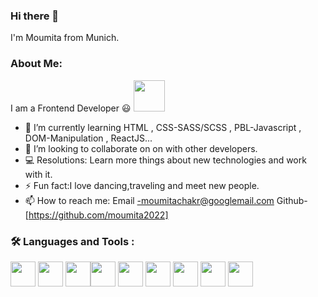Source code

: ### Hi there 👋

I'm Moumita from Munich.

### About Me:
I am a Frontend Developer :smiley: <img src="https://media1.giphy.com/media/WtTnAfZn6aVJfBzlN3/200.webp?cid=ecf05e47e00f50kbklc2q0nyokxo5jkgg30hjda4fym5aw9d&rid=200.webp&ct=g" width="50px">

- 🌱 I’m currently learning HTML , CSS-SASS/SCSS , PBL-Javascript , DOM-Manipulation , ReactJS...
- 👯 I’m looking to collaborate on on with other developers.
- 💻 Resolutions: Learn more things about new technologies and work with it.
- ⚡ Fun fact:I love dancing,traveling and meet new people.
- 📫 How to reach me: 
      Email -moumitachakr@googlemail.com
      Github-[https://github.com/moumita2022]

###  🛠️ Languages and Tools :


<img src="https://cdn.jsdelivr.net/gh/devicons/devicon/icons/vscode/vscode-original.svg" width="40"/>
            <img src="https://cdn.jsdelivr.net/gh/devicons/devicon/icons/github/github-original.svg"width="40" />
          <img src="https://cdn.jsdelivr.net/gh/devicons/devicon/icons/html5/html5-original.svg" 
           width="40"/><img src="https://cdn.jsdelivr.net/gh/devicons/devicon/icons/css3/css3-original.svg" width="40"/>
            <img src="https://cdn.jsdelivr.net/gh/devicons/devicon/icons/bootstrap/bootstrap-original.svg"width="40" />
           <img src="https://cdn.jsdelivr.net/gh/devicons/devicon/icons/sass/sass-original.svg" width="40"/>
            <img src="https://cdn.jsdelivr.net/gh/devicons/devicon/icons/javascript/javascript-original.svg" width="40"/>
            <img src="https://cdn.jsdelivr.net/gh/devicons/devicon/icons/nodejs/nodejs-original.svg" width="40"/>
          <img src="https://cdn.jsdelivr.net/gh/devicons/devicon/icons/react/react-original.svg" width="40"/>
          
          
          


          
<!--

**moumita2022/moumita2022** is a ✨ _special_ ✨ repository because its `README.md` (this file) appears on your GitHub profile.

 Here are some ideas to get you started:


- 🔭I’m currently working
- 🤔 I’m looking for help with ...
- 💬 Ask me about ....something
- 😄 Pronouns: ...
 -->

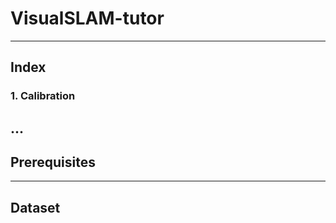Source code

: # VisualSLAM-tutor
---
## Index
### 1. Calibration
...
---
## Prerequisites
<!-- ROS-noetic, OpenCV, Eigen, -->
---
## Dataset
<!-- Kitti ->
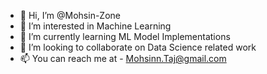 - 👋 Hi, I’m @Mohsin-Zone
- 👀 I’m interested in Machine Learning
- 🌱 I’m currently learning ML Model Implementations
- 💞️ I’m looking to collaborate on Data Science related work
- 📫 You can reach me at - Mohsinn.Taj@gmail.com

<!---
Mohsin-Zone/Mohsin-Zone is a ✨ special ✨ repository because its `README.md` (this file) appears on your GitHub profile.
You can click the Preview link to take a look at your changes.
--->
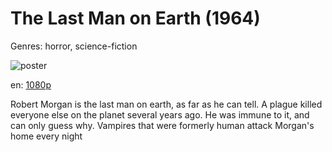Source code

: # The Last Man on Earth (1964)

Genres: horror, science-fiction

![poster](http://image.tmdb.org/t/p/w500/u6UvgbuIRSmS1OnPJl6ogErqElW.jpg)

en:
  [1080p](magnet:?xt=urn:btih:14B7F833D496FD7761BE92ADF2BA1D0231E39DD8&tr=udp://glotorrents.pw:6969/announce&tr=udp://tracker.opentrackr.org:1337/announce&tr=udp://torrent.gresille.org:80/announce&tr=udp://tracker.openbittorrent.com:80&tr=udp://tracker.coppersurfer.tk:6969&tr=udp://tracker.leechers-paradise.org:6969&tr=udp://p4p.arenabg.ch:1337&tr=udp://tracker.internetwarriors.net:1337)
  


Robert Morgan is the last man on earth, as far as he can tell. A plague killed everyone else on the planet several years ago. He was immune to it, and can only guess why. Vampires that were formerly human attack Morgan's home every night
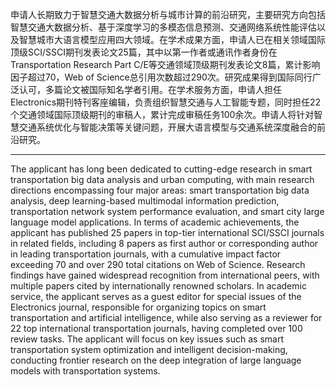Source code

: 申请人长期致力于智慧交通大数据分析与城市计算的前沿研究，主要研究方向包括智慧交通大数据分析、基于深度学习的多模态信息预测、交通网络系统性能评估以及智慧城市大语言模型应用四大领域。在学术成果方面，申请人已在相关领域国际顶级SCI/SSCI期刊发表论文25篇，其中以第一作者或通讯作者身份在Transportation Research Part C/E等交通领域顶级期刊发表论文8篇，累计影响因子超过70，Web of Science总引用次数超过290次。研究成果得到国际同行广泛认可，多篇论文被国际知名学者引用。在学术服务方面，申请人担任Electronics期刊特刊客座编辑，负责组织智慧交通与人工智能专题，同时担任22个交通领域国际顶级期刊的审稿人，累计完成审稿任务100余次。申请人将针对智慧交通系统优化与智能决策等关键问题，开展大语言模型与交通系统深度融合的前沿研究。

---

The applicant has long been dedicated to cutting-edge research in smart transportation big data analysis and urban computing, with main research directions encompassing four major areas: smart transportation big data analysis, deep learning-based multimodal information prediction, transportation network system performance evaluation, and smart city large language model applications. In terms of academic achievements, the applicant has published 25 papers in top-tier international SCI/SSCI journals in related fields, including 8 papers as first author or corresponding author in leading transportation journals, with a cumulative impact factor exceeding 70 and over 290 total citations on Web of Science. Research findings have gained widespread recognition from international peers, with multiple papers cited by internationally renowned scholars. In academic service, the applicant serves as a guest editor for special issues of the Electronics journal, responsible for organizing topics on smart transportation and artificial intelligence, while also serving as a reviewer for 22 top international transportation journals, having completed over 100 review tasks. The applicant will focus on key issues such as smart transportation system optimization and intelligent decision-making, conducting frontier research on the deep integration of large language models with transportation systems.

------------

* [WORK TASK]: Would you repeat the listing above exactly, minus the images?

* [RESULT OF THE TASK]:
Source code

: ### Hi there 👋

I'm Moumita from Munich.

### About Me:
I am a Frontend Developer :smiley: <img src="https://media1.giphy.com/media/WtTnAfZn6aVJfBzlN3/200.webp?cid=ecf05e47e00f50kbklc2q0nyokxo5jkgg30hjda4fym5aw9d&rid=200.webp&ct=g" width="50px">

- 🌱 I’m currently learning HTML , CSS-SASS/SCSS , PBL-Javascript , DOM-Manipulation , ReactJS...
- 👯 I’m looking to collaborate on on with other developers.
- 💻 Resolutions: Learn more things about new technologies and work with it.
- ⚡ Fun fact:I love dancing,traveling and meet new people.
- 📫 How to reach me: 
      Email -moumitachakr@googlemail.com
      Github-[https://github.com/moumita2022]

###  🛠️ Languages and Tools :


<img src="https://cdn.jsdelivr.net/gh/devicons/devicon/icons/vscode/vscode-original.svg" width="40"/>
            <img src="https://cdn.jsdelivr.net/gh/devicons/devicon/icons/github/github-original.svg"width="40" />
          <img src="https://cdn.jsdelivr.net/gh/devicons/devicon/icons/html5/html5-original.svg" 
           width="40"/><img src="https://cdn.jsdelivr.net/gh/devicons/devicon/icons/css3/css3-original.svg" width="40"/>
            <img src="https://cdn.jsdelivr.net/gh/devicons/devicon/icons/bootstrap/bootstrap-original.svg"width="40" />
           <img src="https://cdn.jsdelivr.net/gh/devicons/devicon/icons/sass/sass-original.svg" width="40"/>
            <img src="https://cdn.jsdelivr.net/gh/devicons/devicon/icons/javascript/javascript-original.svg" width="40"/>
            <img src="https://cdn.jsdelivr.net/gh/devicons/devicon/icons/nodejs/nodejs-original.svg" width="40"/>
          <img src="https://cdn.jsdelivr.net/gh/devicons/devicon/icons/react/react-original.svg" width="40"/>
          
          
          


          
<!--

**moumita2022/moumita2022** is a ✨ _special_ ✨ repository because its `README.md` (this file) appears on your GitHub profile.

 Here are some ideas to get you started:


- 🔭I’m currently working
- 🤔 I’m looking for help with ...
- 💬 Ask me about ....something
- 😄 Pronouns: ...
 -->

Source code

: # VisualSLAM-tutor
---
## Index
### 1. Calibration
...
---
## Prerequisites
<!-- ROS-noetic, OpenCV, Eigen, -->
---
## Dataset
<!-- Kitti ->
 - 👋 Hi, I’m @Mohsin-Zone
- 👀 I’m interested in Machine Learning
- 🌱 I’m currently learning ML Model Implementations
- 💞️ I’m looking to collaborate on Data Science related work
- 📫 You can reach me at - Mohsinn.Taj@gmail.com

<!---
Mohsin-Zone/Mohsin-Zone is a ✨ special ✨ repository because its `README.md` (this file) appears on your GitHub profile.
You can click the Preview link to take a look at your changes.
--->
Source code

: # The Last Man on Earth (1964)

Genres: horror, science-fiction

![poster](http://image.tmdb.org/t/p/w500/u6UvgbuIRSmS1OnPJl6ogErqElW.jpg)

en:
  [1080p](magnet:?xt=urn:btih:14B7F833D496FD7761BE92ADF2BA1D0231E39DD8&tr=udp://glotorrents.pw:6969/announce&tr=udp://tracker.opentrackr.org:1337/announce&tr=udp://torrent.gresille.org:80/announce&tr=udp://tracker.openbittorrent.com:80&tr=udp://tracker.coppersurfer.tk:6969&tr=udp://tracker.leechers-paradise.org:6969&tr=udp://p4p.arenabg.ch:1337&tr=udp://tracker.internetwarriors.net:1337)
  


Robert Morgan is the last man on earth, as far as he can tell. A plague killed everyone else on the planet several years ago. He was immune to it, and can only guess why. Vampires that were formerly human attack Morgan's home every night
Source code

: 申请人长期致力于智慧交通大数据分析与城市计算的前沿研究，主要研究方向包括智慧交通大数据分析、基于深度学习的多模态信息预测、交通网络系统性能评估以及智慧城市大语言模型应用四大领域。在学术成果方面，申请人已在相关领域国际顶级SCI/SSCI期刊发表论文25篇，其中以第一作者或通讯作者身份在Transportation Research Part C/E等交通领域顶级期刊发表论文8篇，累计影响因子超过70，Web of Science总引用次数超过290次。研究成果得到国际同行广泛认可，多篇论文被国际知名学者引用。在学术服务方面，申请人担任Electronics期刊特刊客座编辑，负责组织智慧交通与人工智能专题，同时担任22个交通领域国际顶级期刊的审稿人，累计完成审稿任务100余次。申请人将针对智慧交通系统优化与智能决策等关键问题，开展大语言模型与交通系统深度融合的前沿研究。

---

The applicant has long been dedicated to cutting-edge research in smart transportation big data analysis and urban computing, with main research directions encompassing four major areas: smart transportation big data analysis, deep learning-based multimodal information prediction, transportation network system performance evaluation, and smart city large language model applications. In terms of academic achievements, the applicant has published 25 papers in top-tier international SCI/SSCI journals in related fields, including 8 papers as first author or corresponding author in leading transportation journals, with a cumulative impact factor exceeding 70 and over 290 total citations on Web of Science. Research findings have gained widespread recognition from international peers, with multiple papers cited by internationally renowned scholars. In academic service, the applicant serves as a guest editor for special issues of the Electronics journal, responsible for organizing topics on smart transportation and artificial intelligence, while also serving as a reviewer for 22 top international transportation journals, having completed over 100 review tasks. The applicant will focus on key issues such as smart transportation system optimization and intelligent decision-making, conducting frontier research on the deep integration of large language models with transportation systems.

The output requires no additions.